Abstract. Consider removing the second sentence since the study does not explore gene duplication, and other factors such as mutation and genomic rearrangement also play a role (far more than only duplications and horizontal transmissions).
Abstract. The term 'speciation dating' is unconventional, consider revising. 'Such solutions' is a vague term and no real solutions have been mentioned.
Abstract. Consider revising the emphasis on 'relaxed log-normal clock dating' since there are many other factors that can be as important or more in the model (substitution model, tree prior, calibrations, MCMC sampling settings, among others).

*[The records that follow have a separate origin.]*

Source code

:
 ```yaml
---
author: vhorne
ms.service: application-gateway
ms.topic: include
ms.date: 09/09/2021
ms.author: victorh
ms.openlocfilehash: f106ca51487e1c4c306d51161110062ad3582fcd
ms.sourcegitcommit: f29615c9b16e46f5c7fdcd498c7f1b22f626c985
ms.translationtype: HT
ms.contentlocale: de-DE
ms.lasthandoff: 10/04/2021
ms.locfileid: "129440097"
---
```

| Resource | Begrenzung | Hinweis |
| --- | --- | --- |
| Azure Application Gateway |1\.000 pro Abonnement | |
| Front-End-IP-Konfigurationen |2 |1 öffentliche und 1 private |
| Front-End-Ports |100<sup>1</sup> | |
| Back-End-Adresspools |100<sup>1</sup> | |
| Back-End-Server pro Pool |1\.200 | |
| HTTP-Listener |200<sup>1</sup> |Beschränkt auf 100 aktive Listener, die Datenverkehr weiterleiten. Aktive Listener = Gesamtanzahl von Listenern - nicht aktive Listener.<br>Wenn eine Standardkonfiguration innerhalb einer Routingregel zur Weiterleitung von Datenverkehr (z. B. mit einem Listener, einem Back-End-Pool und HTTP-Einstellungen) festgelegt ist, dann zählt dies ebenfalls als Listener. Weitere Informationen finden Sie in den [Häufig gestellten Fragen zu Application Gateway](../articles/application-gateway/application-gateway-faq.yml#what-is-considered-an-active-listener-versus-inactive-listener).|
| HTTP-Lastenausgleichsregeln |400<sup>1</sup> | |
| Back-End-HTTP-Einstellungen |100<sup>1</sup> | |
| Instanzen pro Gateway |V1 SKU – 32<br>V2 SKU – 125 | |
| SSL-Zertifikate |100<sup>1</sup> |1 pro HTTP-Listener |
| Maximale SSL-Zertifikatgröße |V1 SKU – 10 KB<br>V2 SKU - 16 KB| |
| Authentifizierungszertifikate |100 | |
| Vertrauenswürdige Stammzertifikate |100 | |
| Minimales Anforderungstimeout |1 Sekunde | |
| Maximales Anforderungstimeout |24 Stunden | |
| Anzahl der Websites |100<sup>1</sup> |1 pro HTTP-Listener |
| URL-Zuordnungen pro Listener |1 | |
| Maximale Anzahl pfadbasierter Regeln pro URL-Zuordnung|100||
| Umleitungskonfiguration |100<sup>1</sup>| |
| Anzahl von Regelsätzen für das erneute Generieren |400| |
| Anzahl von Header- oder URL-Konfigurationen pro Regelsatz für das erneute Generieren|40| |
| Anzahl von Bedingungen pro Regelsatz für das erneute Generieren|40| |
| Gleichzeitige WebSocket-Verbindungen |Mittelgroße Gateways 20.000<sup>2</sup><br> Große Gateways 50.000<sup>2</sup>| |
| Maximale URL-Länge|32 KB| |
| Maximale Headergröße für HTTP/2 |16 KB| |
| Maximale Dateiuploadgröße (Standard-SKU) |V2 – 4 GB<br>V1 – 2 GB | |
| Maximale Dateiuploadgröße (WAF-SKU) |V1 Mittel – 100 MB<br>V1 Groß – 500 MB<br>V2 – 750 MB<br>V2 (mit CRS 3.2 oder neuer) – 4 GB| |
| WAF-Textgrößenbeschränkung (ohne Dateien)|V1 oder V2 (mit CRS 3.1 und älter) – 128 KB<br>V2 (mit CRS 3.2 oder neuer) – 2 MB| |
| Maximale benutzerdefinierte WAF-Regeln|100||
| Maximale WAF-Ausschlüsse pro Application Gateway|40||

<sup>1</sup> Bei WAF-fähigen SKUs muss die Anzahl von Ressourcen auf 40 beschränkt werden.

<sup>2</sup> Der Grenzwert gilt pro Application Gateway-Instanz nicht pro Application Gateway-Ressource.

Lines 42-56. This paragraph seems to refer to divergence events rather than gene duplications within a genome. Gene duplications are not really relevant to this study.
Lines 83-94. There is a important gap of literature here. Consider citing the following literature (and related articles):
- Gillespie, J. H. (1991). The causes of molecular evolution (Vol. 2). Oxford University Press, USA.
- https://doi.org/10.1016/j.tree.2014.07.004
- https://doi.org/10.1093/sysbio/syu020
- https://doi.org/10.1038/nrg.2015.8
Line 98. Relaxing rate constancy cannot be settled since rate patterns will vary across taxonomic groups, timescale studied, genes sampled, calibrations used, among other factors.
Lines 112-122. Two topics are noticeably missing from this paragraph. One is the scale-dependance of concatenation versus coalescent methods, where the error that each method addresses varies across data sets (https://hal.science/hal-02535651). The other is the impact of the substitution model on molecular branch lengths and divergence times (https://doi.org/10.1080/10635150500354647).
Line 134. Does higher precision mean narrower uncertainty intervals? Clarify.
Figure 1. If the events of divergence do not lead to paralogs (two copies in one genome), then the authors are not referring to gene duplication, but rather divergence.
Lines 162-188. Consider emphasising in this paragraph the fact that calibrations are also about informing rate variation. Issues in inference can arise from unaccounted for variation in rates (missing calibrations).
Lines 169-172. Consider citing Gillespie or Ho (mentioned above), and referring to these forms of variation adequately (gene effects, lineage effects, etc.).
Lines 298-300. The younger ages are likely also driven by the root calibration, which is a constrain on all ages that is often not available. Consider mentioning or even testing this.
Line 421. The use of a Yule process is known to impact node age estimates (e.g., https://doi.org/10.1093/sysbio/syw095). Consider mentioning the use of birth-death, or testing its usage.
Line 429. Were ESS values actually verified to be above 200? Consider checking whether convergence (ESS) is associated with uncertainty in estimates.